When implemented well, RTI can enhance how you teach all students. By viewing RTI as a whole-school or whole-district approach that involves multiple tiers of increasing supports and interventions, teachers continuously assess how students are doing and provide assistance as soon as it's needed. RTI can be viewed as education's "triage approach." Students don't fall further behind or fall through the cracks. They get immediate access to small-group instruction targeted to whatever gap appears without being isolated from ongoing classroom instruction. And, once those students are "caught up" and no longer in need of extra support, that extra support is available to other students who might need it. No labels. No long process.
That's a powerful change in how we address student needs. But that's not what makes RTI transformational in my mind. To implement RTI well, schools and districts need to evaluate how they are teaching the general education curriculum to all students. Exemplary school leadership can use this opportunity to completely assess the goals, curriculum, and instructional practices used in all classrooms for all students.

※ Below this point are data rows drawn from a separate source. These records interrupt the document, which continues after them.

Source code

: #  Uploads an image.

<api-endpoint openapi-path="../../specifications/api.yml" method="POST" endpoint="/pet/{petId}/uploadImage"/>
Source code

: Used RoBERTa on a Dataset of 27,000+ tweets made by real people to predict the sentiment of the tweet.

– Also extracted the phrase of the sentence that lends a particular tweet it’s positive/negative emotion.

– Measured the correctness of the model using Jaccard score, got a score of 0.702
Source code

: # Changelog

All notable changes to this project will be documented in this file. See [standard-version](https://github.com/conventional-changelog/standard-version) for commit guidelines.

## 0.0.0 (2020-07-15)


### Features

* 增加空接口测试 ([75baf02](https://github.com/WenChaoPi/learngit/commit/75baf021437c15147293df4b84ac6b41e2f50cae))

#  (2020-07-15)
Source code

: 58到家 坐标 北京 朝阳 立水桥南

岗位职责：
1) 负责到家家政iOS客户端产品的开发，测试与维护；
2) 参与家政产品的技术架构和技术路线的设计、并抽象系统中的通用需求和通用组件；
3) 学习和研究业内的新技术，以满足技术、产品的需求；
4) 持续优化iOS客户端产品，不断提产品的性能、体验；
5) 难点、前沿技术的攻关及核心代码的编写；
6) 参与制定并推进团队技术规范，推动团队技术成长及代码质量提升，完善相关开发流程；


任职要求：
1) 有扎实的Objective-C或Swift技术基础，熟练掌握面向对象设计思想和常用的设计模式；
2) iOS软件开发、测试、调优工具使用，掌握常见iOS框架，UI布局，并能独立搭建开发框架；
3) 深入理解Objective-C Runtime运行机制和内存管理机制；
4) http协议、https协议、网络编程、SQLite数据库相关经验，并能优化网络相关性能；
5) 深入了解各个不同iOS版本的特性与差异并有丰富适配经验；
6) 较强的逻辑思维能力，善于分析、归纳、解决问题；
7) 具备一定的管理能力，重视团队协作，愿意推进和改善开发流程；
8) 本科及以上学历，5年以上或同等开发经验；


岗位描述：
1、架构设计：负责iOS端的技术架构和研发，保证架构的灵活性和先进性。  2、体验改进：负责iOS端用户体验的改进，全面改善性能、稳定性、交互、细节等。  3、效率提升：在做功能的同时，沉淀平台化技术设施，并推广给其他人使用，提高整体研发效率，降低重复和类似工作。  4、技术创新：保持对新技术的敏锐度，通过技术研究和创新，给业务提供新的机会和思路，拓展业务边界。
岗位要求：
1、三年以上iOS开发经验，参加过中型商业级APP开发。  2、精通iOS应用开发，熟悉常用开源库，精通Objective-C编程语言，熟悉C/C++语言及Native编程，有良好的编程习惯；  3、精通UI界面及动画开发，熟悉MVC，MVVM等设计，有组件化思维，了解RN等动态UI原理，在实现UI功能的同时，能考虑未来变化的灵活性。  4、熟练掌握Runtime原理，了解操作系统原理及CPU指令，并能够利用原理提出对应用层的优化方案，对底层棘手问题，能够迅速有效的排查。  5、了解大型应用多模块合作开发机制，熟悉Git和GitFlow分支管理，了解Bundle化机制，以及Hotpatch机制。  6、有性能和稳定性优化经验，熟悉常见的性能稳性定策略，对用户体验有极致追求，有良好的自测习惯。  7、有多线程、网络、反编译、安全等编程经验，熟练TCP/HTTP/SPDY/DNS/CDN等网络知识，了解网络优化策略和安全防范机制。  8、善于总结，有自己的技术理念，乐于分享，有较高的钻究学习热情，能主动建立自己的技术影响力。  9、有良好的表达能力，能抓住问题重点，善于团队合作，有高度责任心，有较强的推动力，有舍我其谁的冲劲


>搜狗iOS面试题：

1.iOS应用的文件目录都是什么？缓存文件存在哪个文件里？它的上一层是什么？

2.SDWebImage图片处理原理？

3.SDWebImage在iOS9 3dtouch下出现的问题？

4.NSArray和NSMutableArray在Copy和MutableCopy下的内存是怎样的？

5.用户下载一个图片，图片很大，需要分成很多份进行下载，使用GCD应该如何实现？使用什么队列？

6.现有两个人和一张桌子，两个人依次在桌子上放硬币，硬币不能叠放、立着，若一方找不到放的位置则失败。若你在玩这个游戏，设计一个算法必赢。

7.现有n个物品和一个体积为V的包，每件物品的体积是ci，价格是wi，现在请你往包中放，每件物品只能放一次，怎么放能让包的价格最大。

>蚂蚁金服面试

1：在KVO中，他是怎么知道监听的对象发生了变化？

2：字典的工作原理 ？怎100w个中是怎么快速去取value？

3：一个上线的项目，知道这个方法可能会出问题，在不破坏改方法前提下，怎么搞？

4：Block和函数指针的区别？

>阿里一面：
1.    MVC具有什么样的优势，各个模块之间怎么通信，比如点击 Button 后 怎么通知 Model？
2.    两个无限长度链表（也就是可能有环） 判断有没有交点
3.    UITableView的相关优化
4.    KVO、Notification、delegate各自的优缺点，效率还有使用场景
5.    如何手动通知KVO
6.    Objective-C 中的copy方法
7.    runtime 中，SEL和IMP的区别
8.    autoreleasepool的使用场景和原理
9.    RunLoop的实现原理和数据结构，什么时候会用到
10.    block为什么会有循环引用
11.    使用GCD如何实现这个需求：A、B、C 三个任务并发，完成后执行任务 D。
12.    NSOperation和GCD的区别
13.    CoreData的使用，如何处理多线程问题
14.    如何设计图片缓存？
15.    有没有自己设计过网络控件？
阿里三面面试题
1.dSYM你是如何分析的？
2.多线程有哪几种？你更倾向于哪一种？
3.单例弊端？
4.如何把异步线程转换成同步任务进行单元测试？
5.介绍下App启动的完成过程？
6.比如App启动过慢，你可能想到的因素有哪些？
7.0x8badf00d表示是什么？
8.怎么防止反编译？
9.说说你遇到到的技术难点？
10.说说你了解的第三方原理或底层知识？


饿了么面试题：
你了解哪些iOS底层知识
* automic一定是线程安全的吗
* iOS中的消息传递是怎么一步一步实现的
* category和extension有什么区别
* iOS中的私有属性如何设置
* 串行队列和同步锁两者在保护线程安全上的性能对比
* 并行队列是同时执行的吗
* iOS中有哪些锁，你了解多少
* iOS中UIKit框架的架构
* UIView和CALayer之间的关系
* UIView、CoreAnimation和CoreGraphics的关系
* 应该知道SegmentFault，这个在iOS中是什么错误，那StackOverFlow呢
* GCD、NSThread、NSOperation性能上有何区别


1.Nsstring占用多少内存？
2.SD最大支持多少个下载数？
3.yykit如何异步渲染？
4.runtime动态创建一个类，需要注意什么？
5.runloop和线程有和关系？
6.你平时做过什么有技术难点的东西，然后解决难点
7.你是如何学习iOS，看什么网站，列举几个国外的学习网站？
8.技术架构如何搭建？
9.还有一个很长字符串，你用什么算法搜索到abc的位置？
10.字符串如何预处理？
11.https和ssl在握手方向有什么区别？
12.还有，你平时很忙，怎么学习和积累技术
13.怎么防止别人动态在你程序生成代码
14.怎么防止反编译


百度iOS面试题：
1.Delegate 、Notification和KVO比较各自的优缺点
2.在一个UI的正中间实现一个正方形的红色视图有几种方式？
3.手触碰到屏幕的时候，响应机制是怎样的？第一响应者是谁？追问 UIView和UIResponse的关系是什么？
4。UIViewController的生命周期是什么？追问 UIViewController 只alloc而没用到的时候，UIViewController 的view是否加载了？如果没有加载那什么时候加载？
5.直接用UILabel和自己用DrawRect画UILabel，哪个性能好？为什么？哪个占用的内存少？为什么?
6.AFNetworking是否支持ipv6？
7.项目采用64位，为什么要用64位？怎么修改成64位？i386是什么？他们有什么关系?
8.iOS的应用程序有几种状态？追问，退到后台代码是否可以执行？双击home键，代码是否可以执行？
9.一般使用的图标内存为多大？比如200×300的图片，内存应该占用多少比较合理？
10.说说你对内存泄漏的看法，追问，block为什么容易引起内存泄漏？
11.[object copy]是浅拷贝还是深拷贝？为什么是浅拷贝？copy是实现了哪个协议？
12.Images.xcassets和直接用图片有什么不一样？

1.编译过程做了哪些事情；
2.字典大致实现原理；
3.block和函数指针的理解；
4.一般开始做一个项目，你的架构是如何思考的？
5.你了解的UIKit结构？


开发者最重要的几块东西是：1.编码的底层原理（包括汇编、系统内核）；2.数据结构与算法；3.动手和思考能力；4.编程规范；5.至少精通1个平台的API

In order to do this, a team of classroom teachers and specialists should systematically, grade by grade, analyze whether the curriculum and instructional methodologies are research-based and effective. Do all students have access to an engaging learning environment? Do the curriculum materials provide multiple ways to present information? Do they respond to the cultural diversity of our students? Are there built-in adaptations that allow teachers and students flexibility within defined student performance goals and expectations? Do classroom teachers know how to assess student performance and regularly monitor progress? Are there universal screening tools available to help identify quickly which students may be falling behind?
If schools or districts skip this step and just jump to what interventions can be provided to students who are struggling, they miss a critical opportunity. By enriching the general education curriculum and instruction using a team approach, educators within a school or district enhance their own practice at every level. The focus changes from defining student deficiencies to determining how to make the whole system as effective as possible. In other words, instead of asking "What's wrong with this student?" we ask "How can we support the learning of all students, no matter what barriers may exist for them?" This is why I feel RTI is transformative when implemented effectively.
What do you think? Do you see the potential for fundamental change that RTI can provide? Have you experienced it? What makes it happen?